After I graduated college, I got married and we moved away. The town began to grow. People from the city began moving there for the reasons they always move to smaller towns, it was less expensive, there was less crime, and just a better overall quality of life. The cotton fields were plowed up and replaced by subdivisions, shopping centers, and fast-food places. As the song goes, “they paved paradise and they put up a parking lot.”
When I would go back home for a visit, people would complain about new taxes, the new zoning law, or the new mayor. I listened but I have to admit I wasn’t very sympathetic—things change and you have to change with them. As someone observed, the only constant in life is change. Sitting around and pining for the good ol’ days is the quickest way to get left behind.
When my father was in his final weeks of life, my mother wanted to get a burial plot in the town cemetery which was right across the road from where they lived. But the cemetery was filling up and the people now running things weren’t sure whether they could sell her a plot or not. They weren’t sure—that was the answer they gave and kept giving her.
On one of my trips there I decided I would go to City Hall and get this straightened out. I had a friend from high school who worked there, and I thought that might help me some. It didn’t. It wasn’t my friend’s fault, she did everything she could, but the answer was still—we’re not sure at this time if we have any plots to sell or not.

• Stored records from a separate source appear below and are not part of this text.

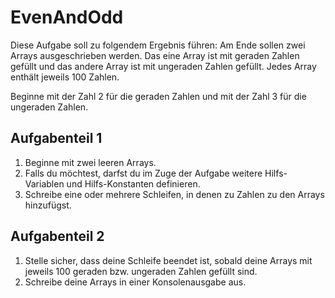 # EvenAndOdd
Diese Aufgabe soll zu folgendem Ergebnis führen: 
Am Ende sollen zwei Arrays ausgeschrieben werden. 
Das eine Array ist mit geraden Zahlen gefüllt und das andere Array ist mit ungeraden Zahlen gefüllt. 
Jedes Array enthält jeweils 100 Zahlen. 

Beginne mit der Zahl 2 für die geraden Zahlen und mit der Zahl 3 für die ungeraden Zahlen.

## Aufgabenteil 1
1. Beginne mit zwei leeren Arrays.
2. Falls du möchtest, darfst du im Zuge der Aufgabe weitere Hilfs-Variablen und Hilfs-Konstanten definieren.
3. Schreibe eine oder mehrere Schleifen, in denen zu Zahlen zu den Arrays hinzufügst.

## Aufgabenteil 2
1. Stelle sicher, dass deine Schleife beendet ist, sobald deine Arrays mit jeweils 100 geraden bzw. ungeraden Zahlen gefüllt sind.
2. Schreibe deine Arrays in einer Konsolenausgabe aus.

I was more upset about it than my mother was. She and Dad had been living there for thirty years, raised their family, paid their taxes, and now the people running things couldn’t even dignify her with a “yes” or a “no” in regard to a burial place for Dad. I felt my parents were being betrayed by people who were supposed to be public servants. But I had nothing to work with. None of the officials had grown up there or knew anyone in our family. We ended up having to bury my dad in the city all of these people had moved away from.
I wonder if this wasn’t something of what Jesus felt when he was rejected by His home church at Nazareth (Mark 6:1-6). The difference was, and this made it much worse, He did know the people there and they knew Him and His family (v. 3). And they took offense at Him precisely because they did know them.
Whatever else He was, Jesus was completely human. He wasn’t a Messianic machine with no feelings, He possessed all the vulnerabilities that fully loving people leaves you with. And the people He grew up around heard Him speak, said some nice things, and then proceeded to take some shots at His mother (“Mary’s son” as opposed to Joseph and Mary’s son), His siblings, and Him (“the carpenter”). Church going folks who had rubbed elbows with Jesus growing up refused to believe that God could have anything special to do with Him. Christ knew betrayal long before Judas ever thought of selling Him out.
It was their loss of course and that’s where it gets scary. Mark makes it a point to tell us there wasn’t much the Son of God could do there because there wasn’t much they believed He could do. In other words, there wasn’t a lot for even Jesus to work with.
What was that Jesus said on another occasion . . . something about According to your faith let it be done to you?
May we who are so familiar with Jesus, who rub elbows with Him, never set boundaries You haven’t set. Help us to be open, honest, and accepting as we learn from You. Open our eyes to see Your glory wherever it might be.